Follow Me Icons

 

Follow @KendrickColeman on TwitterConnect on LinkedInWatch My Videos on YouTubeFollow me on FacebookCheck Out My Projects on GitHubStay Up To Date with RSS

Search

BSA 728x90 Center Banner

Rethinking Your vCloud Director Provider vDC Strategy with Vblock

There are two spiking trends in the market that I see today. The first is Enterprises and Service Providers are looking to build some sort of cloud infrastructure. I know everyone has a different definition of "cloud infrastructure", but I'm referring to companies that are focused higher in the stack. Speeds and feeds are great, new hardware is great, but at the end of the day those are capital expenditures and make IT departments a cost center.
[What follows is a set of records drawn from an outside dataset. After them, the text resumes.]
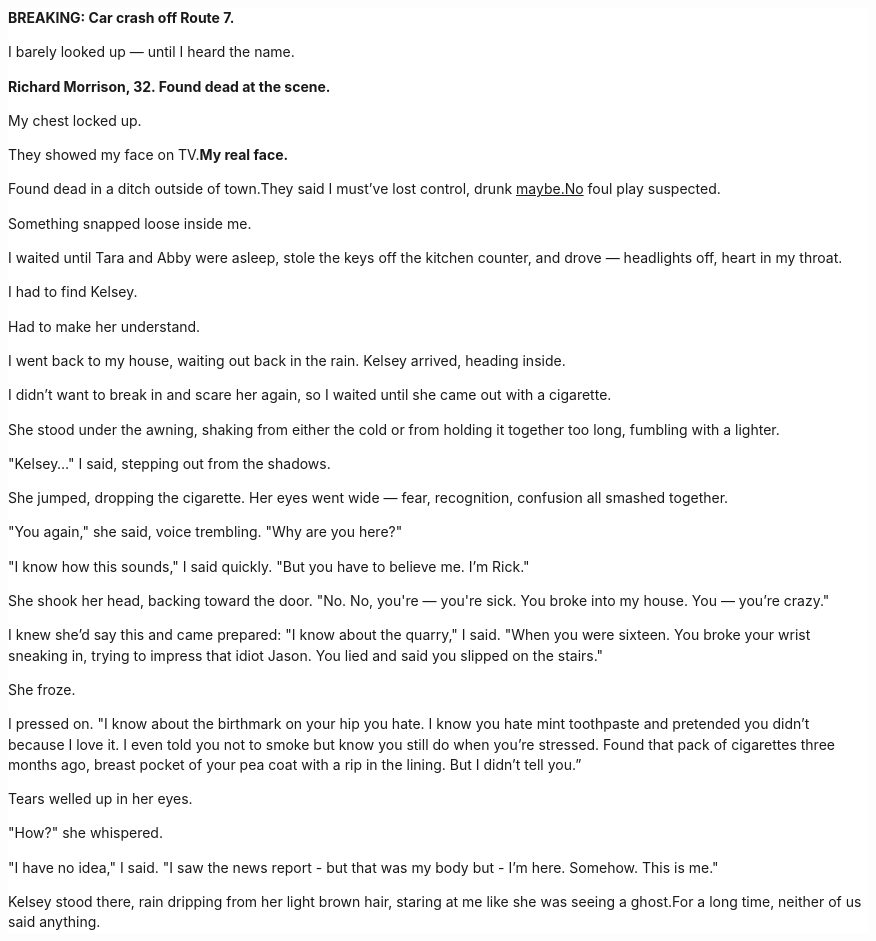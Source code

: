 **BREAKING: Car crash off Route 7.**

I barely looked up — until I heard the name.

**Richard Morrison, 32. Found dead at the scene.**

My chest locked up.

They showed my face on TV.**My real face.**

Found dead in a ditch outside of town.They said I must’ve lost control, drunk [maybe.No](http://maybe.No) foul play suspected.

Something snapped loose inside me.

I waited until Tara and Abby were asleep, stole the keys off the kitchen counter, and drove — headlights off, heart in my throat.

I had to find Kelsey.

Had to make her understand.

I went back to my house, waiting out back in the rain. Kelsey arrived, heading inside.

I didn’t want to break in and scare her again, so I waited until she came out with a cigarette. 

She stood under the awning, shaking from either the cold or from holding it together too long, fumbling with a lighter.

"Kelsey…" I said, stepping out from the shadows. 

She jumped, dropping the cigarette. Her eyes went wide — fear, recognition, confusion all smashed together.

"You again," she said, voice trembling. "Why are you here?"

"I know how this sounds," I said quickly. "But you have to believe me. I’m Rick."

She shook her head, backing toward the door. "No. No, you're — you're sick. You broke into my house. You — you’re crazy."

I knew she’d say this and came prepared: "I know about the quarry," I said. "When you were sixteen. You broke your wrist sneaking in, trying to impress that idiot Jason. You lied and said you slipped on the stairs."

She froze.

I pressed on. "I know about the birthmark on your hip you hate. I know you hate mint toothpaste and pretended you didn’t because I love it. I even told you not to smoke but know you still do when you’re stressed. Found that pack of cigarettes three months ago, breast pocket of your pea coat with a rip in the lining. But I didn’t tell you.” 

Tears welled up in her eyes.

"How?" she whispered.

"I have no idea," I said. "I saw the news report - but that was my body but - I’m here. Somehow. This is me."

Kelsey stood there, rain dripping from her light brown hair, staring at me like she was seeing a ghost.For a long time, neither of us said anything. 
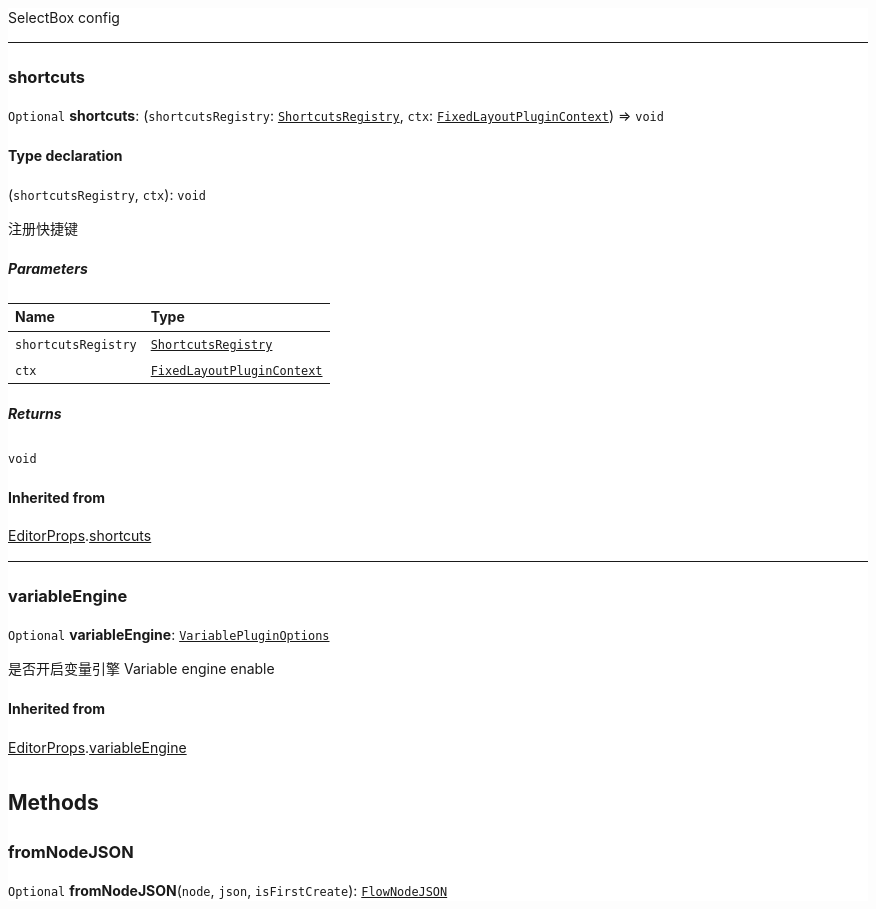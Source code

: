 SelectBox config

***

### shortcuts

`Optional` **shortcuts**: (`shortcutsRegistry`: [`ShortcutsRegistry`](/en/auto-docs/fixed-layout-editor/classes/ShortcutsRegistry.md), `ctx`: [`FixedLayoutPluginContext`](/en/auto-docs/fixed-layout-editor/variables/FixedLayoutPluginContext-1.md)) => `void`

#### Type declaration

(`shortcutsRegistry`, `ctx`): `void`

注册快捷键

##### Parameters

| Name | Type |
| :------ | :------ |
| `shortcutsRegistry` | [`ShortcutsRegistry`](/en/auto-docs/fixed-layout-editor/classes/ShortcutsRegistry.md) |
| `ctx` | [`FixedLayoutPluginContext`](/en/auto-docs/fixed-layout-editor/variables/FixedLayoutPluginContext-1.md) |

##### Returns

`void`

#### Inherited from

[EditorProps](/en/auto-docs/fixed-layout-editor/interfaces/EditorProps-1.md).[shortcuts](/en/auto-docs/fixed-layout-editor/interfaces/EditorProps-1.md#shortcuts)

***

### variableEngine

`Optional` **variableEngine**: [`VariablePluginOptions`](/en/auto-docs/fixed-layout-editor/interfaces/VariablePluginOptions.md)

是否开启变量引擎
Variable engine enable

#### Inherited from

[EditorProps](/en/auto-docs/fixed-layout-editor/interfaces/EditorProps-1.md).[variableEngine](/en/auto-docs/fixed-layout-editor/interfaces/EditorProps-1.md#variableengine)

## Methods

### fromNodeJSON

`Optional` **fromNodeJSON**(`node`, `json`, `isFirstCreate`): [`FlowNodeJSON`](/en/auto-docs/fixed-layout-editor/interfaces/FlowNodeJSON.md)
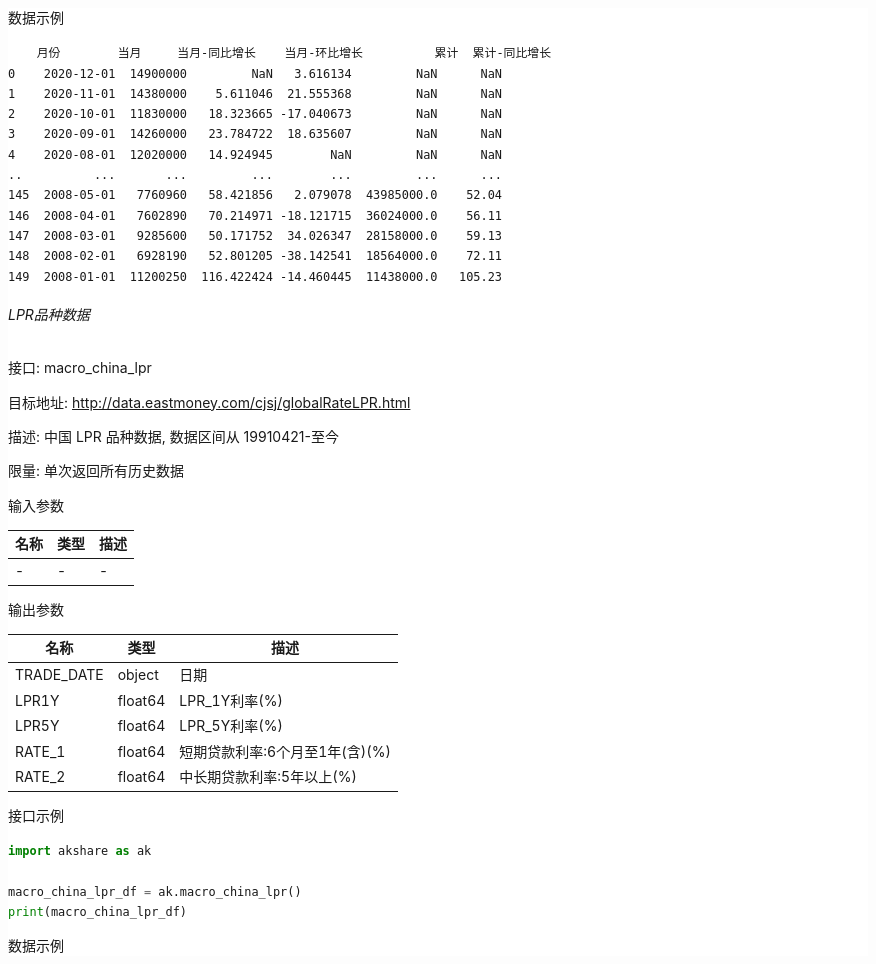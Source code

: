 数据示例

```
    月份        当月     当月-同比增长    当月-环比增长          累计  累计-同比增长
0    2020-12-01  14900000         NaN   3.616134         NaN      NaN
1    2020-11-01  14380000    5.611046  21.555368         NaN      NaN
2    2020-10-01  11830000   18.323665 -17.040673         NaN      NaN
3    2020-09-01  14260000   23.784722  18.635607         NaN      NaN
4    2020-08-01  12020000   14.924945        NaN         NaN      NaN
..          ...       ...         ...        ...         ...      ...
145  2008-05-01   7760960   58.421856   2.079078  43985000.0    52.04
146  2008-04-01   7602890   70.214971 -18.121715  36024000.0    56.11
147  2008-03-01   9285600   50.171752  34.026347  28158000.0    59.13
148  2008-02-01   6928190   52.801205 -38.142541  18564000.0    72.11
149  2008-01-01  11200250  116.422424 -14.460445  11438000.0   105.23
```

###### LPR品种数据

接口: macro_china_lpr

目标地址: http://data.eastmoney.com/cjsj/globalRateLPR.html

描述: 中国 LPR 品种数据, 数据区间从 19910421-至今

限量: 单次返回所有历史数据

输入参数

| 名称  | 类型  | 描述  |
|-----|-----|-----|
| -   | -   | -   |

输出参数

| 名称         | 类型      | 描述                  |
|------------|---------|---------------------|
| TRADE_DATE | object  | 日期                  |
| LPR1Y      | float64 | LPR_1Y利率(%)         |
| LPR5Y      | float64 | LPR_5Y利率(%)         |
| RATE_1     | float64 | 短期贷款利率:6个月至1年(含)(%) |
| RATE_2     | float64 | 中长期贷款利率:5年以上(%)     |

接口示例

```python
import akshare as ak

macro_china_lpr_df = ak.macro_china_lpr()
print(macro_china_lpr_df)
```

数据示例
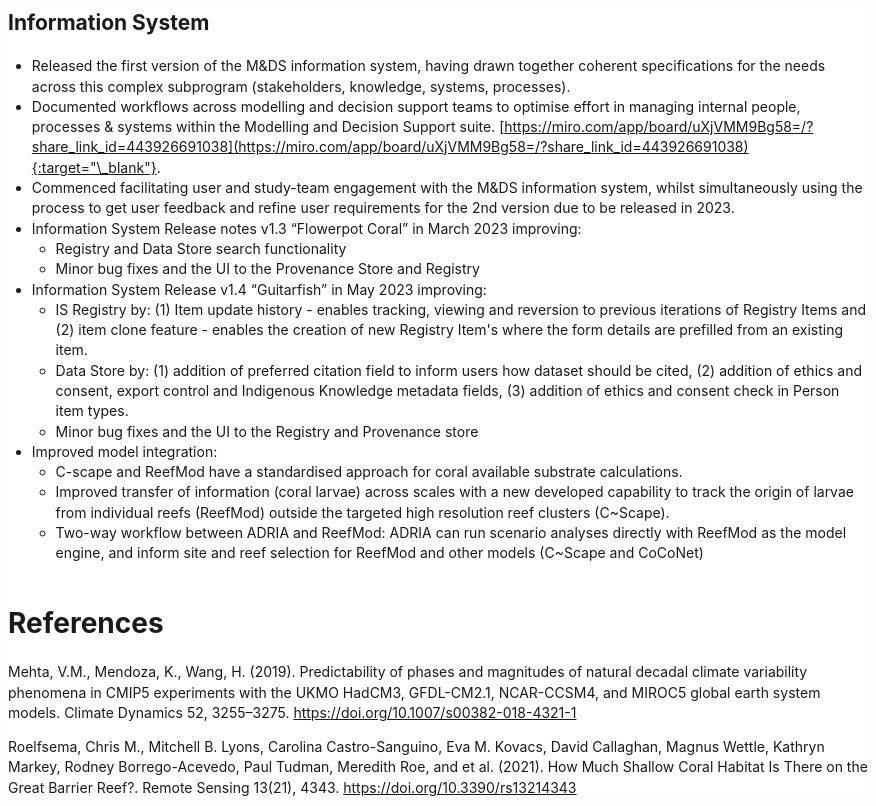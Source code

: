 ## Information System 

- Released the first version of the M&DS information system, having drawn together coherent specifications for the needs across this complex subprogram (stakeholders, knowledge, systems, processes).
- Documented workflows across modelling and decision support teams to optimise effort in managing internal people, processes & systems within the Modelling and Decision Support suite. [https://miro.com/app/board/uXjVMM9Bg58=/?share_link_id=443926691038](https://miro.com/app/board/uXjVMM9Bg58=/?share_link_id=443926691038){:target="\_blank"}.
- Commenced facilitating user and study-team engagement with the M&DS information system, whilst simultaneously using the process to get user feedback and refine user requirements for the 2nd version due to be released in 2023.
- Information System Release notes v1.3 “Flowerpot Coral” in March 2023 improving:
    - Registry and Data Store search functionality 
    - Minor bug fixes and the UI to the Provenance Store and Registry 
- Information System Release v1.4 “Guitarfish” in May 2023 improving:
    - IS Registry by: (1) Item update history - enables tracking, viewing and reversion to previous iterations of Registry Items and (2) item clone feature - enables the creation of new Registry Item's where the form details are prefilled from an existing item.
    - Data Store by: (1) addition of preferred citation field to inform users how dataset should be cited, (2) addition of ethics and consent, export control and Indigenous Knowledge metadata fields, (3) addition of ethics and consent check in Person item types. 
    - Minor bug fixes and the UI to the Registry and Provenance store
- Improved model integration: 
    - C-scape and ReefMod have a standardised approach for coral available substrate calculations.
    - Improved transfer of information (coral larvae) across scales with a new developed capability to track the origin of larvae from individual reefs (ReefMod) outside the targeted high resolution reef clusters (C~Scape).
    - Two-way workflow between ADRIA and ReefMod: ADRIA can run scenario analyses directly with ReefMod as the model engine, and inform site and reef selection for ReefMod and other models (C~Scape and CoCoNet) 

# References

Mehta, V.M., Mendoza, K., Wang, H. (2019). Predictability of phases and magnitudes of natural decadal climate variability phenomena in CMIP5 experiments with the UKMO HadCM3, GFDL-CM2.1, NCAR-CCSM4, and MIROC5 global earth system models. Climate Dynamics 52, 3255–3275. https://doi.org/10.1007/s00382-018-4321-1 

Roelfsema, Chris M., Mitchell B. Lyons, Carolina Castro-Sanguino, Eva M. Kovacs, David Callaghan, Magnus Wettle, Kathryn Markey, Rodney Borrego-Acevedo, Paul Tudman, Meredith Roe, and et al. (2021). How Much Shallow Coral Habitat Is There on the Great Barrier Reef?. Remote Sensing 13(21), 4343. https://doi.org/10.3390/rs13214343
The goal of a cloud infrastructure is to start your ROIC, Return on Investment Capitol, as soon as possible so the business can gain value. While you keep acquiring new equipment, it still takes weeks or months for it to even be implemented as part of your production cloud. I say that it takes this long because a true cloud solution is not only based off of virtualization, but you need to have an orchestration strategy that automates the provisioning of new resources. Picture this, Cluster A only has 10% of free RAM available, a warning is sent to the cloud admin to investigate the situation. The cloud admin finds out that workloads cannot be dispersed to another cluster so an order for 2 blade servers are placed. Once those new blade servers are shipped, the cloud admin inserts those blades into free chassis slots. From there, automation takes over. The chassis recognizes new blades, applies a pre-defined service profile, auto-deploys ESXi, and the ESXi configuration tasks take over to add the new blades to the cluster for HA and DRS resources, along with mounting datastores and configuring networks. The cluster is now at 30% free RAM.  That is called cloud automation and many companies see the light today using products such as Cisco IA, vCloud Director, and vCenter Orchestrator or even using custom code. This is the new wave of innovation that developers and admins need to be prepared for.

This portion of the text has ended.